Der Iran hat sich nach einer ersten Verhandlungsrunde im Konflikt mit den USA leicht optimistisch gezeigt. "Es war ein guter Anfang", sagte der iranische Außenminister Araghtschi nach den indirekten Verhandlungen unter Vermittlung des Gastgebers Oman. Auf die Frage, ob und wann die Gespräche fortgesetzt werden, legte sich Araghtschi nicht fest.

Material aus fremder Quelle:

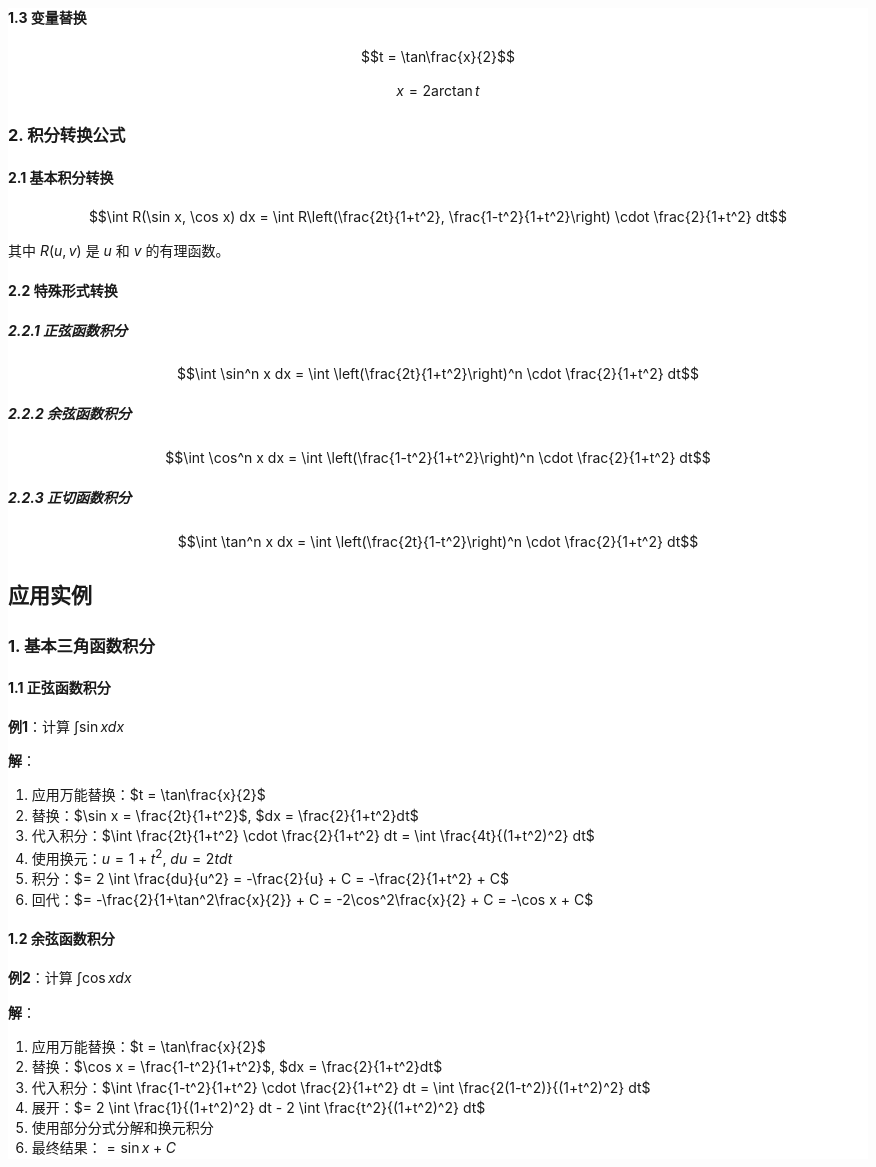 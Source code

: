 #### 1.3 变量替换

$$t = \tan\frac{x}{2}$$

$$x = 2\arctan t$$

### 2. 积分转换公式

#### 2.1 基本积分转换

$$\int R(\sin x, \cos x) dx = \int R\left(\frac{2t}{1+t^2}, \frac{1-t^2}{1+t^2}\right) \cdot \frac{2}{1+t^2} dt$$

其中 $R(u,v)$ 是 $u$ 和 $v$ 的有理函数。

#### 2.2 特殊形式转换

##### 2.2.1 正弦函数积分

$$\int \sin^n x dx = \int \left(\frac{2t}{1+t^2}\right)^n \cdot \frac{2}{1+t^2} dt$$

##### 2.2.2 余弦函数积分

$$\int \cos^n x dx = \int \left(\frac{1-t^2}{1+t^2}\right)^n \cdot \frac{2}{1+t^2} dt$$

##### 2.2.3 正切函数积分

$$\int \tan^n x dx = \int \left(\frac{2t}{1-t^2}\right)^n \cdot \frac{2}{1+t^2} dt$$

## 应用实例

### 1. 基本三角函数积分

#### 1.1 正弦函数积分

**例1**：计算 $\int \sin x dx$

**解**：

1. 应用万能替换：$t = \tan\frac{x}{2}$
2. 替换：$\sin x = \frac{2t}{1+t^2}$, $dx = \frac{2}{1+t^2}dt$
3. 代入积分：$\int \frac{2t}{1+t^2} \cdot \frac{2}{1+t^2} dt = \int \frac{4t}{(1+t^2)^2} dt$
4. 使用换元：$u = 1 + t^2$, $du = 2t dt$
5. 积分：$= 2 \int \frac{du}{u^2} = -\frac{2}{u} + C = -\frac{2}{1+t^2} + C$
6. 回代：$= -\frac{2}{1+\tan^2\frac{x}{2}} + C = -2\cos^2\frac{x}{2} + C = -\cos x + C$

#### 1.2 余弦函数积分

**例2**：计算 $\int \cos x dx$

**解**：

1. 应用万能替换：$t = \tan\frac{x}{2}$
2. 替换：$\cos x = \frac{1-t^2}{1+t^2}$, $dx = \frac{2}{1+t^2}dt$
3. 代入积分：$\int \frac{1-t^2}{1+t^2} \cdot \frac{2}{1+t^2} dt = \int \frac{2(1-t^2)}{(1+t^2)^2} dt$
4. 展开：$= 2 \int \frac{1}{(1+t^2)^2} dt - 2 \int \frac{t^2}{(1+t^2)^2} dt$
5. 使用部分分式分解和换元积分
6. 最终结果：$= \sin x + C$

Beide Regierungsdelegationen kehren nach seinen Worten zunächst zu Beratungen in ihre Hauptstädte zurück.
Bei den Gesprächen ging es aus iranischer Sicht um das umstrittene Atomprogramm und eine mögliche Lockerung von Sanktionen. Die USA drängen hingegen darauf, dass auch das iranische Raketenprogramm sowie die Unterstützung von Irans Verbündeten wie der Hamas, der Hisbollah-Miliz im Libanon und der Huthi im Jemen angesprochen werden müssen.
Die Gespräche gelten als heikel. Die USA haben ihre Militärpräsenz in der Golfregion massiv verstärkt, US-Präsident Donald Trump hatte bereits mit einem neuen Militärschlag gedroht.